[Excerpts from a dataset]
┄┄┄┄┄┄┄┄┄┄

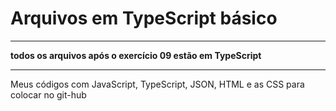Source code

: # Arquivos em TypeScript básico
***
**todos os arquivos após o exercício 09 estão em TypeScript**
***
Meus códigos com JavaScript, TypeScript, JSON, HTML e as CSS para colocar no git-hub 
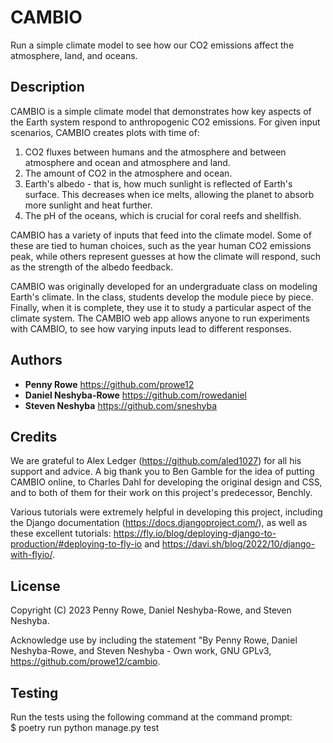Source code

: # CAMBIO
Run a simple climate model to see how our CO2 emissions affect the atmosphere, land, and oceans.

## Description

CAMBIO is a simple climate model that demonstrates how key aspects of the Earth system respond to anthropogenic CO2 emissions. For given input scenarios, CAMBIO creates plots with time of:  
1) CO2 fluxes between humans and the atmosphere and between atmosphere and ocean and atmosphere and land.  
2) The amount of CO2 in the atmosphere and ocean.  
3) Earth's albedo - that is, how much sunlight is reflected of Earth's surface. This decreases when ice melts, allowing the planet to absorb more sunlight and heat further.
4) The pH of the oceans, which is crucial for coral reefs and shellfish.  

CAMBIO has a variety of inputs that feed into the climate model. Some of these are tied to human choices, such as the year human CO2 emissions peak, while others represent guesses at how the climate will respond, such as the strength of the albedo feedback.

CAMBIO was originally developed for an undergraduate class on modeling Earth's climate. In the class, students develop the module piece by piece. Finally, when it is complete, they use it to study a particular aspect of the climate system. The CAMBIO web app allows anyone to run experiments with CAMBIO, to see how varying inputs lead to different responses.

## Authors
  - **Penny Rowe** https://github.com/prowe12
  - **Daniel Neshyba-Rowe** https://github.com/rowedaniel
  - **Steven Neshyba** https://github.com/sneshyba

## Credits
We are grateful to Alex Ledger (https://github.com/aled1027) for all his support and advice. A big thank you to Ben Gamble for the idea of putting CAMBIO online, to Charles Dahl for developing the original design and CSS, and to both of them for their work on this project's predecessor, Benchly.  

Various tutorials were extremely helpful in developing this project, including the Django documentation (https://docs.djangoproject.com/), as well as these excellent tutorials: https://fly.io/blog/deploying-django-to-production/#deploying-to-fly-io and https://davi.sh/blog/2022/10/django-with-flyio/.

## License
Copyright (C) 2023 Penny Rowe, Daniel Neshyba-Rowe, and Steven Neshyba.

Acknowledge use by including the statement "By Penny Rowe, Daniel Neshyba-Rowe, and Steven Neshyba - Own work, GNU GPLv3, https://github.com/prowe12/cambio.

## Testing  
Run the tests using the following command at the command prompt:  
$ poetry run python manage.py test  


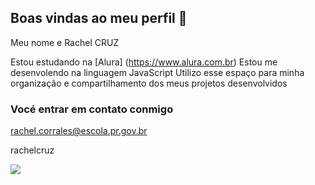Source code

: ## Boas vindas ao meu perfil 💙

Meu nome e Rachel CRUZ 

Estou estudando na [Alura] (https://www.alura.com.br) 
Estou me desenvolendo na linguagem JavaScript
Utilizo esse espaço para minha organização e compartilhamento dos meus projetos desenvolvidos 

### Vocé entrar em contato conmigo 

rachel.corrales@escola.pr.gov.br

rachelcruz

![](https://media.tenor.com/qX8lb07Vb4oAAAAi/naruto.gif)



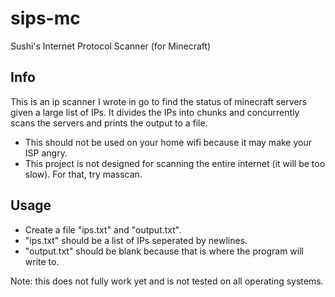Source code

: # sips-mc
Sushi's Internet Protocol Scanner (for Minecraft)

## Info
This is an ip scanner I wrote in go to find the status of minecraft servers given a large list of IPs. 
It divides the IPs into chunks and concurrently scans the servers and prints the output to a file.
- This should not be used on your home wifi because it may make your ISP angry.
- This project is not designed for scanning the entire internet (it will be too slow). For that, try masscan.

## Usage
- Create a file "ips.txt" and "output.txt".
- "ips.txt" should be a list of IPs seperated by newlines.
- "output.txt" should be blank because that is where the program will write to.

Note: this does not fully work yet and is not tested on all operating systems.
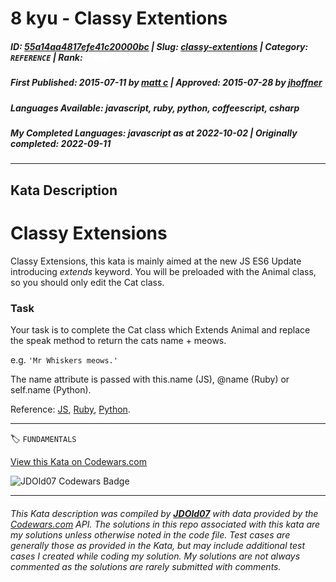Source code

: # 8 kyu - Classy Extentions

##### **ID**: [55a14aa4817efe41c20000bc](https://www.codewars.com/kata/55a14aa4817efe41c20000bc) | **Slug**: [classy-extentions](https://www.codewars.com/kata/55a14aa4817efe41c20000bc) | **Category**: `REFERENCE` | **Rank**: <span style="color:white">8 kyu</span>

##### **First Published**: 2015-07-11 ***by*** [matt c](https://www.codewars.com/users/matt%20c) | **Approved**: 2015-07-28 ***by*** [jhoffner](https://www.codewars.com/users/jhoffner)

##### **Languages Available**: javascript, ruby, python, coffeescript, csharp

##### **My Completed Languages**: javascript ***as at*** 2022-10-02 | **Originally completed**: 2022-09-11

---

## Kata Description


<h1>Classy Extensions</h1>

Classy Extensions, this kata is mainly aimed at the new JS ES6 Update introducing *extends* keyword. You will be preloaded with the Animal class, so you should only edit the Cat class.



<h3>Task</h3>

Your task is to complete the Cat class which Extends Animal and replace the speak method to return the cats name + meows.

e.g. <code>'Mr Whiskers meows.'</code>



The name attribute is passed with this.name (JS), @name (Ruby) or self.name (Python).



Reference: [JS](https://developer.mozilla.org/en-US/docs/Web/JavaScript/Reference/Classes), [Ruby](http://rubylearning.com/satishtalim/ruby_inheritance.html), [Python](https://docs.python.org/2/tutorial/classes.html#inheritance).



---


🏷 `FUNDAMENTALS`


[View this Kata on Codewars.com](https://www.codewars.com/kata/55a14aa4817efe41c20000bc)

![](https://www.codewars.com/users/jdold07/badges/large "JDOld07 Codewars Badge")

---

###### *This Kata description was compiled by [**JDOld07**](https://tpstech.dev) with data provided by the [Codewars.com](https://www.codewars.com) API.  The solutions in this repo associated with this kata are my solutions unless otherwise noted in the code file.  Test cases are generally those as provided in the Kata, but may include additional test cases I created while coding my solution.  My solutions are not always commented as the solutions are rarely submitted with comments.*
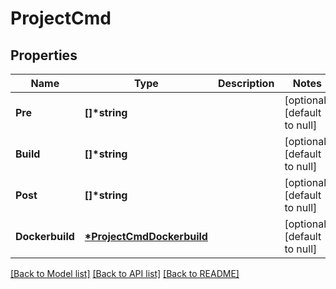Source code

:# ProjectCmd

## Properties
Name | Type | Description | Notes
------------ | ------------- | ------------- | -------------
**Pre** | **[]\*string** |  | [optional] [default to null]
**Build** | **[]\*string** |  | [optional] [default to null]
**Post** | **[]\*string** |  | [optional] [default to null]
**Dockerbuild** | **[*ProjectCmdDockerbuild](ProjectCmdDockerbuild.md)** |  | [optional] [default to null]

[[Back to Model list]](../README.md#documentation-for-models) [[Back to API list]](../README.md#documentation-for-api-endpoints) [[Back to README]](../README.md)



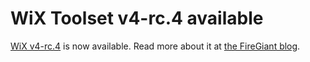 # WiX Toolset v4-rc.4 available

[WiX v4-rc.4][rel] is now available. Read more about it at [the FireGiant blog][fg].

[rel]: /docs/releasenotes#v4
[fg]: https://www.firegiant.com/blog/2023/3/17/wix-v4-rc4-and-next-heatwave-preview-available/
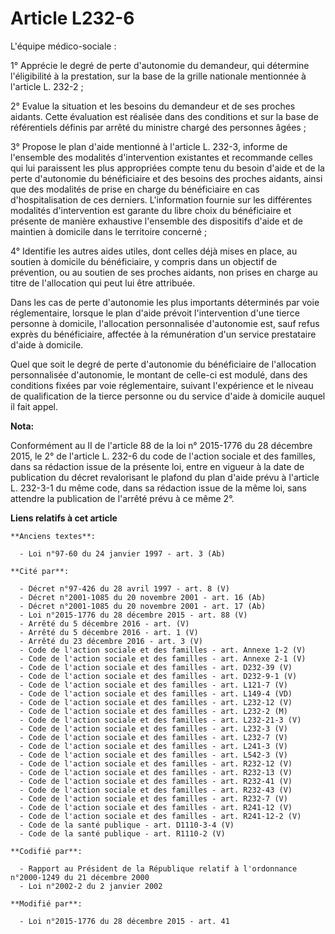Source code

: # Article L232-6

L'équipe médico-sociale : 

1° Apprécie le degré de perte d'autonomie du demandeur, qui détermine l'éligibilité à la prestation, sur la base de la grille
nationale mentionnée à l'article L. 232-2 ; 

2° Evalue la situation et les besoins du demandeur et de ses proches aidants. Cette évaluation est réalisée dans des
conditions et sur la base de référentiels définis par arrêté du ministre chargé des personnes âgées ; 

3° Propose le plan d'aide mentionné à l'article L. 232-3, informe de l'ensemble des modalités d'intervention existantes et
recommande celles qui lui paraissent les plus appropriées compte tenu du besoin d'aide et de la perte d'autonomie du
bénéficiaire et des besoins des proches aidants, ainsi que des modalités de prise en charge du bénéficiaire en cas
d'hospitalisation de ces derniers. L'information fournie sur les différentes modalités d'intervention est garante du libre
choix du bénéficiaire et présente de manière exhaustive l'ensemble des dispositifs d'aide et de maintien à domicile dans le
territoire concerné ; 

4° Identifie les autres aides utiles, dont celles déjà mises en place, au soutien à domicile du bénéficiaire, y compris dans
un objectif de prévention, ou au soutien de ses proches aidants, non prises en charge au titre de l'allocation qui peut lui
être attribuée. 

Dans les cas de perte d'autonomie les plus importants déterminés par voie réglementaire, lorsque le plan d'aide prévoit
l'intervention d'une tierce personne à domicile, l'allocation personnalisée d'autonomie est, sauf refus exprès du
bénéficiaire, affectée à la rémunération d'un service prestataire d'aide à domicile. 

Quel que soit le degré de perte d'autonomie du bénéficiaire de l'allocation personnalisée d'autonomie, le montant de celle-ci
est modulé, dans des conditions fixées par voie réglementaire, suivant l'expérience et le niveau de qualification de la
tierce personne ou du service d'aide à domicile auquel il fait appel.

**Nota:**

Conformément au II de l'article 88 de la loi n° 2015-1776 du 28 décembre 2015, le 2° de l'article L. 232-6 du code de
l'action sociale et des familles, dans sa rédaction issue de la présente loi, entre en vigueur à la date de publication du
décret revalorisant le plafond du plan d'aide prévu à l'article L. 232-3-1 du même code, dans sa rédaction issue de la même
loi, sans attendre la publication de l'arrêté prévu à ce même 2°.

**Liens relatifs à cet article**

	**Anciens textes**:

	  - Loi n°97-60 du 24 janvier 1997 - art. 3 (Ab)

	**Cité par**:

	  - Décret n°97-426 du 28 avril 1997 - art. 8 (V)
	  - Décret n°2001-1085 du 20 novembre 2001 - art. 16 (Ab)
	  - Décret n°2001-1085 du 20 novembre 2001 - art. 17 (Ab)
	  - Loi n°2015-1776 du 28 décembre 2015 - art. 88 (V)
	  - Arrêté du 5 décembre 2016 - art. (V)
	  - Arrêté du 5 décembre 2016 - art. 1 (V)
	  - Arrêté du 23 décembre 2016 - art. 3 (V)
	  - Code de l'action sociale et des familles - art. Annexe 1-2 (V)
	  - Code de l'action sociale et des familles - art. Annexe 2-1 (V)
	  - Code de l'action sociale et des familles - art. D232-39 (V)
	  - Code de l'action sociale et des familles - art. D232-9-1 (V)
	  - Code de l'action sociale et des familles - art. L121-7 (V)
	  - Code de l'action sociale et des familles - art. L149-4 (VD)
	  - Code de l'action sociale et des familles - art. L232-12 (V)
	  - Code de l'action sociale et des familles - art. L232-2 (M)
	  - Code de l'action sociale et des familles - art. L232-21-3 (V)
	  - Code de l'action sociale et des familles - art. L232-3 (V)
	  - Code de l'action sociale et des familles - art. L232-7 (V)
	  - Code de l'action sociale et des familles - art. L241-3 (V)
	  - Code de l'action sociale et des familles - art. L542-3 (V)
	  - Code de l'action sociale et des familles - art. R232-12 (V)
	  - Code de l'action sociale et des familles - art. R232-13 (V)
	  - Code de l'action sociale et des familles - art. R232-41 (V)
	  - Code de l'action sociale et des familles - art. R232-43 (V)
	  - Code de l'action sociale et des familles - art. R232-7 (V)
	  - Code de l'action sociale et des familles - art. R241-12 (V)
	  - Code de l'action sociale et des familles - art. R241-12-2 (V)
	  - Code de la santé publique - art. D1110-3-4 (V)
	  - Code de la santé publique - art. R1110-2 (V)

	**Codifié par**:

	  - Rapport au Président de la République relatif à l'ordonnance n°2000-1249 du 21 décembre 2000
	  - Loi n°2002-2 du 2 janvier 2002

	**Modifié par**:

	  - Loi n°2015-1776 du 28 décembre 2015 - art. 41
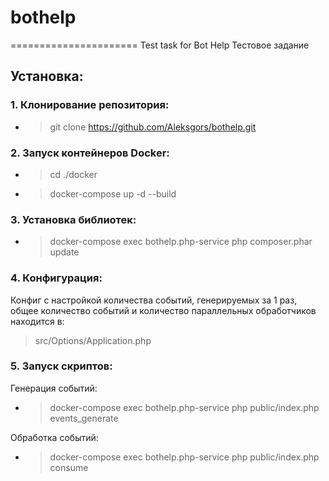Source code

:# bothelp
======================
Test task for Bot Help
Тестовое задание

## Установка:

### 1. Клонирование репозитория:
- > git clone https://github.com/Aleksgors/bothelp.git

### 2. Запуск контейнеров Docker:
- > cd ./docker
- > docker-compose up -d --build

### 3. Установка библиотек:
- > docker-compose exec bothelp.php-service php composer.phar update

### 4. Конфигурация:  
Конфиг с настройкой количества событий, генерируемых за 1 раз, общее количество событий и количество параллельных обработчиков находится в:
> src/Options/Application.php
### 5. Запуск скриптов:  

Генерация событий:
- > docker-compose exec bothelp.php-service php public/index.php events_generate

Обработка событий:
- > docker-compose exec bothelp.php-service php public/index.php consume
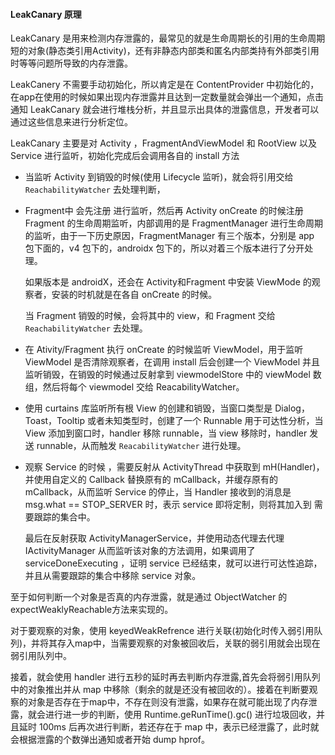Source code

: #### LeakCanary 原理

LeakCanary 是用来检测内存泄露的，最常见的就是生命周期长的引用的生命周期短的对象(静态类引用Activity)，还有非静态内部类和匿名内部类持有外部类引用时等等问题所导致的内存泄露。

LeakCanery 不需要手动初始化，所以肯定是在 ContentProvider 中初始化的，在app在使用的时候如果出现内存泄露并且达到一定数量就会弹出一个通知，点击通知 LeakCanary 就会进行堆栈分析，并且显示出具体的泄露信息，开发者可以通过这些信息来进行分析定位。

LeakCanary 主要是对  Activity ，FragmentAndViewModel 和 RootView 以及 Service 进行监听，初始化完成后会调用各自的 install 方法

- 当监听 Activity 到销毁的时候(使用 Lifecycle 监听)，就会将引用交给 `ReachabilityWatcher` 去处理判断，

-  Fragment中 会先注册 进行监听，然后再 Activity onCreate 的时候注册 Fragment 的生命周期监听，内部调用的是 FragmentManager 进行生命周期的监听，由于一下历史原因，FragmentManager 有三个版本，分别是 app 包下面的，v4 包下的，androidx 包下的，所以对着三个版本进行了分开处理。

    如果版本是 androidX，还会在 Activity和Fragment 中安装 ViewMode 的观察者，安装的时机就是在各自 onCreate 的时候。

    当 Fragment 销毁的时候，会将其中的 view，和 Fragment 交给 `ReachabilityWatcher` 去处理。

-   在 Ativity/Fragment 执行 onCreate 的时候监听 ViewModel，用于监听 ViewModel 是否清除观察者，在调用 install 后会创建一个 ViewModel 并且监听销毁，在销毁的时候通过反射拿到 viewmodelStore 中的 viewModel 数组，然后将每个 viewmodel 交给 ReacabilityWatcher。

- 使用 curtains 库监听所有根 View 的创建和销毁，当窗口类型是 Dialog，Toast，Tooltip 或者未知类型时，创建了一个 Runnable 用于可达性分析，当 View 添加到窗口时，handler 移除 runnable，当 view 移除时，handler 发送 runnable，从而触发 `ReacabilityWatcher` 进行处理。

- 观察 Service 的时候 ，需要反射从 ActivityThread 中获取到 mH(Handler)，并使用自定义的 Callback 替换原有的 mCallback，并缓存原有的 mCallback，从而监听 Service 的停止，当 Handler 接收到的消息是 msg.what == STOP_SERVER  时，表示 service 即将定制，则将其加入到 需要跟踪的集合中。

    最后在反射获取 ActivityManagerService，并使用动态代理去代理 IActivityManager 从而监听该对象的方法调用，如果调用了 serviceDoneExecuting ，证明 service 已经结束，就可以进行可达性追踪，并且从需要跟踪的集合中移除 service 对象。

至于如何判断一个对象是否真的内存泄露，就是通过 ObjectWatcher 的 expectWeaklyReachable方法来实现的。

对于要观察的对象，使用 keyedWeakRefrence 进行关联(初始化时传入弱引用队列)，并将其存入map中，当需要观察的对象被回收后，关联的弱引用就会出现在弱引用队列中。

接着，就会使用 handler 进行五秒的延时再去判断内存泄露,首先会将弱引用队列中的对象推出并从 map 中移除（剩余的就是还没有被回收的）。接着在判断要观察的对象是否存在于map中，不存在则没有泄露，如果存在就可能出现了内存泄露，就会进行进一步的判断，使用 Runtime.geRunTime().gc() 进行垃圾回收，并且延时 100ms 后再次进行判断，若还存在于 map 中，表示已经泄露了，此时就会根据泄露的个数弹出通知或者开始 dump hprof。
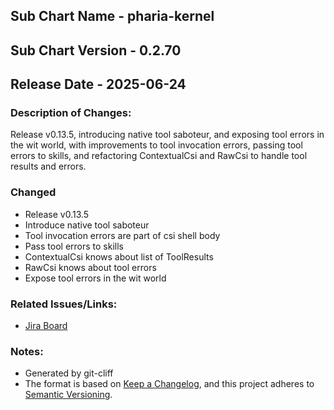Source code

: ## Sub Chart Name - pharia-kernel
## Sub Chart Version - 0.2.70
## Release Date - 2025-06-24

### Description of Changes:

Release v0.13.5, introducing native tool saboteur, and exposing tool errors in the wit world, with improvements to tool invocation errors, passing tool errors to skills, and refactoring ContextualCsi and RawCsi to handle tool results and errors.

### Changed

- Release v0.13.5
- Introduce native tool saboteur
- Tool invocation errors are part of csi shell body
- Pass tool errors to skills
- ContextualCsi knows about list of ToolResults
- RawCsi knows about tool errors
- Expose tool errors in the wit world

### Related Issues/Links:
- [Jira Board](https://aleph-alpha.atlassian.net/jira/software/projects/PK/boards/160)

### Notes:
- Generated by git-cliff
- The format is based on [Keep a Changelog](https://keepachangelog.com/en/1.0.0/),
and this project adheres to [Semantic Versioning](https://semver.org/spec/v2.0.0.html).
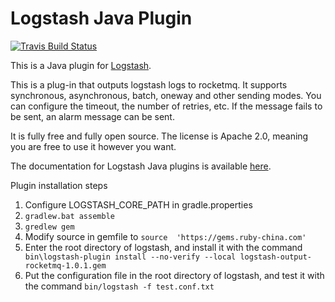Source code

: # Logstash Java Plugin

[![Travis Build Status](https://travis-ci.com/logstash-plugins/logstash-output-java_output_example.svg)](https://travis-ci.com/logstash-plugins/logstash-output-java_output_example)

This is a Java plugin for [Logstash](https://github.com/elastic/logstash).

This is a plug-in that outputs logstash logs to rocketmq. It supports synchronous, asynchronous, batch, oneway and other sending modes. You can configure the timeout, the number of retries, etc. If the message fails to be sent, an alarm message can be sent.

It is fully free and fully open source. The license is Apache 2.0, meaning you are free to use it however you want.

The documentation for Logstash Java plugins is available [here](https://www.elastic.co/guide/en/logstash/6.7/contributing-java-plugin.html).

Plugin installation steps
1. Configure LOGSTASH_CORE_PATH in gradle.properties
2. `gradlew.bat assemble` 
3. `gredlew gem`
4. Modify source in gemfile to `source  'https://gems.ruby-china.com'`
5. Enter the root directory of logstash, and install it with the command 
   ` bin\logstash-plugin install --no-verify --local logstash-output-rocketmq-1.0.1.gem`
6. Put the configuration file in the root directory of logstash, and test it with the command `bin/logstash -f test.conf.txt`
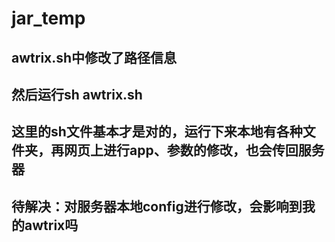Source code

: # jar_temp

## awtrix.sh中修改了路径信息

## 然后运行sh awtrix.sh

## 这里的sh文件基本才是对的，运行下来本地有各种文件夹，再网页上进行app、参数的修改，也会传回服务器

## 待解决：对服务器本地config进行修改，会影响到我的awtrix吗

┄┄┄┄┄┄┄┄┄┄

■ **Your objective**: Give again, word for word, every line from the top of the data through the line with "4) The pH of", both ends included, and exclude the pictures.

■ **Your solution**:
Source code

: # Arquivos em TypeScript básico
***
**todos os arquivos após o exercício 09 estão em TypeScript**
***
Meus códigos com JavaScript, TypeScript, JSON, HTML e as CSS para colocar no git-hub 
Source code

: # CAMBIO
Run a simple climate model to see how our CO2 emissions affect the atmosphere, land, and oceans.

## Description

CAMBIO is a simple climate model that demonstrates how key aspects of the Earth system respond to anthropogenic CO2 emissions. For given input scenarios, CAMBIO creates plots with time of:  
1) CO2 fluxes between humans and the atmosphere and between atmosphere and ocean and atmosphere and land.  
2) The amount of CO2 in the atmosphere and ocean.  
3) Earth's albedo - that is, how much sunlight is reflected of Earth's surface. This decreases when ice melts, allowing the planet to absorb more sunlight and heat further.
4) The pH of the oceans, which is crucial for coral reefs and shellfish.  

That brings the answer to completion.